At Coney Island, Fischel was the listed contact for the Infant Incubator Company in a May 1, 1909 advertisement in The Billboard, offering “Baby Incubators, complete installations as operated by us, for sale to hospitals and amusement parks.” He was also in charge of the Dreamland incubator show when the park was destroyed by fire on May 27, 1911. Contemporary accounts report that Fischel arrived promptly at the Baby Incubator Building as the fire spread, and all six babies were successfully evacuated.
Public Profile
Fischel was not merely an operational figure but an active self-promoter. In September 1910, a full-page illustrated feature appeared in multiple Hearst-syndicated newspapers under the headline “What Becomes of the Incubator Babies” and the byline “By Dr. S. Fischel, Founder of Infant Incubator Hospitals in America.” The piece has been located in the San Francisco Examiner (September 11, 1910), the Kansas City Post (September 4, 1910), and the Spokesman-Review of Spokane, Washington (September 11, 1910), the St. Louis Star and Times (September 4, 1910), and likely appeared in other papers in the Hearst chain. The article featured photographs of incubator “graduates” including Hildegarde Couney, described as having been “brought up in one of the baby incubators her father invented,” and Walter Eanes Smith, grandson of the Commissioner of Agriculture of Florida.
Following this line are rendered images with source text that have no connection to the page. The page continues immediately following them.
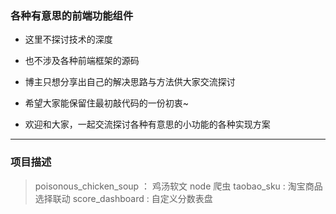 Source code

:<!--
 * @Author: yaco
 * @Description: readme 
 * @Date: 2022-05-05 09:34:16
-->
### 各种有意思的前端功能组件

- 这里不探讨技术的深度

- 也不涉及各种前端框架的源码

- 博主只想分享出自己的解决思路与方法供大家交流探讨

- 希望大家能保留住最初敲代码的一份初衷~

- 欢迎和大家，一起交流探讨各种有意思的小功能的各种实现方案

---

### 项目描述

> poisonous_chicken_soup ： 鸡汤软文  node 爬虫
> taobao_sku : 淘宝商品选择联动
> score_dashboard : 自定义分数表盘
Fischel’s claim to be the “founder” of incubator hospitals in America, while Couney’s daughter was simultaneously described as the inventor’s child, suggests a negotiated division of credit between the two partners: Couney the inventor, Fischel the founder.
Death
Solomon Fischel died in New York City on October 19, 1913, at the age of 43, under circumstances that attracted considerable press attention. The New York Times reported on October 20 that Fischel had married Miss Anna Winter of Brooklyn the previous evening in a ceremony at a synagogue on Seventh Street, performed in Russian. He had complained of feeling ill at dinner before the wedding and ate nothing. After the ceremony, the wedding party took an automobile ride and had a late wedding dinner. At 4:00 AM, Fischel awoke with stomach pain at the Hotel Broztell. A physician was called, but Fischel died at 6:10 AM. The cause of death was given as heart failure brought on by indigestion; the attending physician believed a gastric abscess had ruptured. Friends reported that he had suffered from chronic stomach trouble and had been under the care of multiple specialists. The couple had planned to leave for San Francisco after three weeks — possibly to prepare for the Panama-Pacific Exposition of 1915, for which the Infant Incubator Company had already secured a concession.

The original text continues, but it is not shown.